Background information
- Origin: London, England
- Genres: Sound art, improvised music, experimental, community art
- Years active: 1983–present
- Labels: Gramophone, Line Records, Some Bizzare
- Members: Giles Perring Paul Shearsmith Guy Evans Rob Mills Julia Farrington
- Past members: Susie Honeyman Giles Leaman

= Echo City =

British sound sculpture and music project

Echo City is a British sound sculpture and music project founded in London in 1983 by Van der Graaf Generator member Guy Evans, Giles Leaman, and Giles Perring. Its current active members are Guy Evans, Julia Farrington, Rob Mills, Giles Perring and Paul Shearsmith. Susie Honeyman of The Mekons is a former member of the group. The project builds giant musical instruments and sound sculptures called "sonic playgrounds", but Echo City has since 1985 also performed as a band.

==History==
The project creates and builds collections of giant musical instruments and sound sculptures of its own design called "sonic playgrounds". The original concept of these structures was to involve audiences and viewers in music making themselves. The group has run music and arts projects over many years based on encouraging participation in music and sound making. The original team formed in 1983 included Guy Evans, Giles Perring, Giles Leaman and David Sawyer. The latter joined as musical instrument maker/sound sculptor for Weaver's Adventure Playground and Hayward Adventure Playground, contributing the Fibrephone design and future name of the group. Echo City has also performed as a band since 1985 and has made a number of recordings which it has released via its own Gramophone Records label, Line Music and Some Bizzare.

Echo City's first recording was the album Gramophone, named because like all the other things the group produced with the "phone" suffix [their instruments in particular], the record was something that could be played. Gramophone was a collection of recordings, some of which were originally made for a documentary film for British TV station Channel 4 called "Welcome to the Spiv Economy". Other tracks were live recordings made at the London Musician's Collective building in Chalk Farm London. The recordings featured a number of conventional instruments as well as Echo City's own devices and combined a range of musical styles including jazz inspired melodic music, field recordings and a sequence of pieces reflecting an improvised approach that was to figure heavily in the group's subsequent work. The follow-up, The Sound of Music, released on Stevo Pearce's industrial label Some Bizzare in 1992, was entirely performed using Echo City's own self made instruments and, reflecting the group's increasing involvement in participatory music making and community arts, was a more abstract and experimental recording, derived from studio based improvisations, live and field recordings and pieces recorded in music workshops. It also featured the project's first use of sampling technology.
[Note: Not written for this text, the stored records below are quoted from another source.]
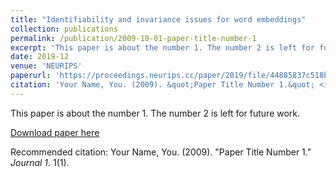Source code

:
 ```yaml
---
title: "Identifiability and invariance issues for word embeddings"
collection: publications
permalink: /publication/2009-10-01-paper-title-number-1
excerpt: 'This paper is about the number 1. The number 2 is left for future work.'
date: 2019-12
venue: 'NEURIPS'
paperurl: 'https://proceedings.neurips.cc/paper/2019/file/44885837c518b06e3f98b41ab8cedc0f-Paper.pdf'
citation: 'Your Name, You. (2009). &quot;Paper Title Number 1.&quot; <i>Journal 1</i>. 1(1).'
---
```

This paper is about the number 1. The number 2 is left for future work.

[Download paper here](https://proceedings.neurips.cc/paper/2019/file/44885837c518b06e3f98b41ab8cedc0f-Paper.pdf)

Recommended citation: Your Name, You. (2009). "Paper Title Number 1." <i>Journal 1</i>. 1(1).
As well as pursuing a career in the UK, Echo City also worked extensively in Europe in the 1990s, notably with the theatre group Blaumeier Atelier, based in Bremen, Germany. In 1991 the group toured in Canada playing in Montreal, Quebec City, and Ottawa. They performed in Berlin in 1997. Echo City also forged an important collaboration with an arts project for people with learning disabilities in North London, The Siren Project, and the groups collaborated on a 1997 album, Loss of the Church.

Echo City's first three albums were followed by two mini CDs/EPs, Echo City and Single2000. The first album Gramophone was re-packaged, with extra material, and released on the group's own impress, Gramophone Records, as Sonic Sport 1983-88.

A recording was made with Tchad Blake, using his binaural system, at London's Union Chapel in 1998. Although one segment from the session was released in the mini CD Single2000, the full album remained unreleased. The Tchad Blake recording was released as 'Union [The Mislaid Tapes]' as a streaming-only release in 2020.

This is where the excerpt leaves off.